• **Requirement**
Output all entries verbatim, dropping pictures.

-- Opening Marker --

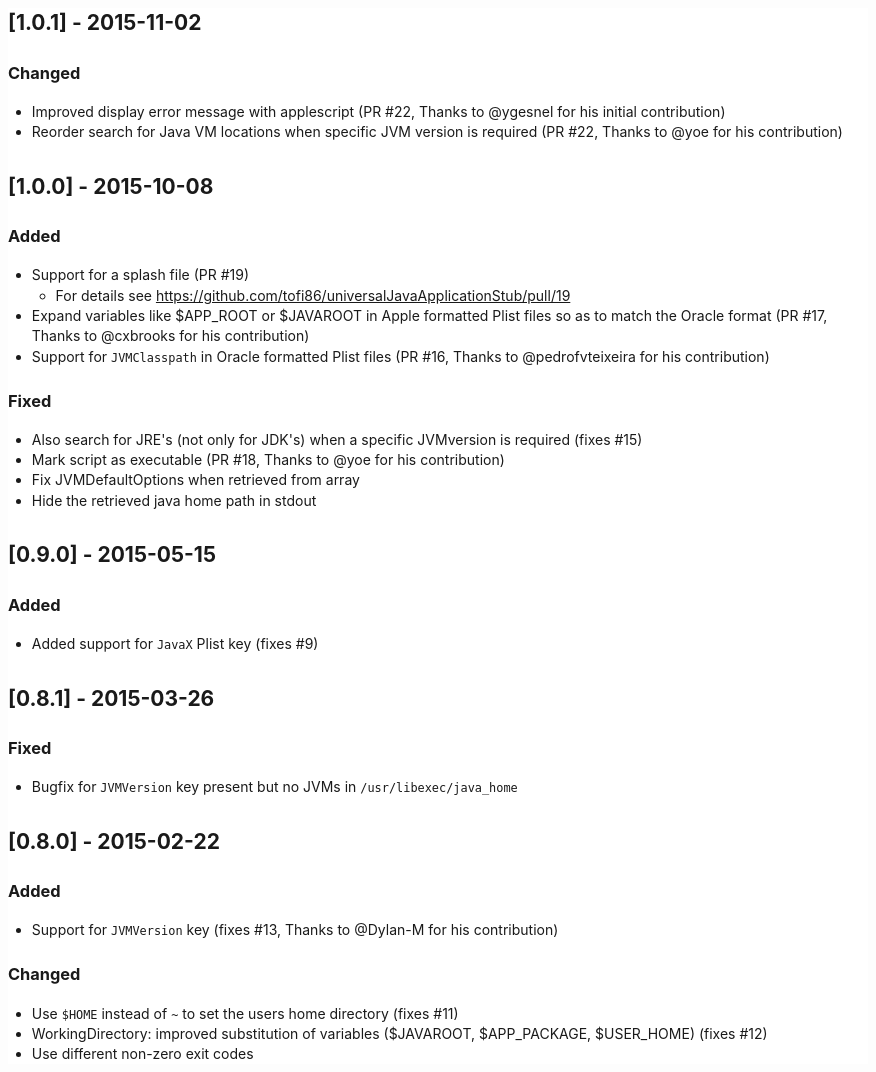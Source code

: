 
## [1.0.1] - 2015-11-02
### Changed
- Improved display error message with applescript (PR #22, Thanks to @ygesnel for his initial contribution)
- Reorder search for Java VM locations when specific JVM version is required (PR #22, Thanks to @yoe for his contribution)


## [1.0.0] - 2015-10-08
### Added
- Support for a splash file (PR #19)
  - For details see https://github.com/tofi86/universalJavaApplicationStub/pull/19
- Expand variables like $APP_ROOT or $JAVAROOT in Apple formatted Plist files so as to match the Oracle format  (PR #17, Thanks to @cxbrooks for his contribution)
- Support for `JVMClasspath` in Oracle formatted Plist files (PR #16, Thanks to @pedrofvteixeira for his contribution)

### Fixed
- Also search for JRE's (not only for JDK's) when a specific JVMversion is required (fixes #15)
- Mark script as executable (PR #18, Thanks to @yoe for his contribution)
- Fix JVMDefaultOptions when retrieved from array
- Hide the retrieved java home path in stdout


## [0.9.0] - 2015-05-15
### Added
- Added support for `JavaX` Plist key (fixes #9)


## [0.8.1] - 2015-03-26
### Fixed
- Bugfix for `JVMVersion` key present but no JVMs in `/usr/libexec/java_home`


## [0.8.0] - 2015-02-22
### Added
- Support for `JVMVersion` key (fixes #13, Thanks to @Dylan-M for his contribution)

### Changed
- Use `$HOME` instead of `~` to set the users home directory (fixes #11)
- WorkingDirectory: improved substitution of variables ($JAVAROOT, $APP_PACKAGE, $USER_HOME) (fixes #12)
- Use different non-zero exit codes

-- Closing Marker --

• **Finished exercise**
Source code

: 
## [1.0.1] - 2015-11-02
### Changed
- Improved display error message with applescript (PR #22, Thanks to @ygesnel for his initial contribution)
- Reorder search for Java VM locations when specific JVM version is required (PR #22, Thanks to @yoe for his contribution)


## [1.0.0] - 2015-10-08
### Added
- Support for a splash file (PR #19)
  - For details see https://github.com/tofi86/universalJavaApplicationStub/pull/19
- Expand variables like $APP_ROOT or $JAVAROOT in Apple formatted Plist files so as to match the Oracle format  (PR #17, Thanks to @cxbrooks for his contribution)
- Support for `JVMClasspath` in Oracle formatted Plist files (PR #16, Thanks to @pedrofvteixeira for his contribution)

### Fixed
- Also search for JRE's (not only for JDK's) when a specific JVMversion is required (fixes #15)
- Mark script as executable (PR #18, Thanks to @yoe for his contribution)
- Fix JVMDefaultOptions when retrieved from array
- Hide the retrieved java home path in stdout


## [0.9.0] - 2015-05-15
### Added
- Added support for `JavaX` Plist key (fixes #9)


## [0.8.1] - 2015-03-26
### Fixed
- Bugfix for `JVMVersion` key present but no JVMs in `/usr/libexec/java_home`


## [0.8.0] - 2015-02-22
### Added
- Support for `JVMVersion` key (fixes #13, Thanks to @Dylan-M for his contribution)

### Changed
- Use `$HOME` instead of `~` to set the users home directory (fixes #11)
- WorkingDirectory: improved substitution of variables ($JAVAROOT, $APP_PACKAGE, $USER_HOME) (fixes #12)
- Use different non-zero exit codes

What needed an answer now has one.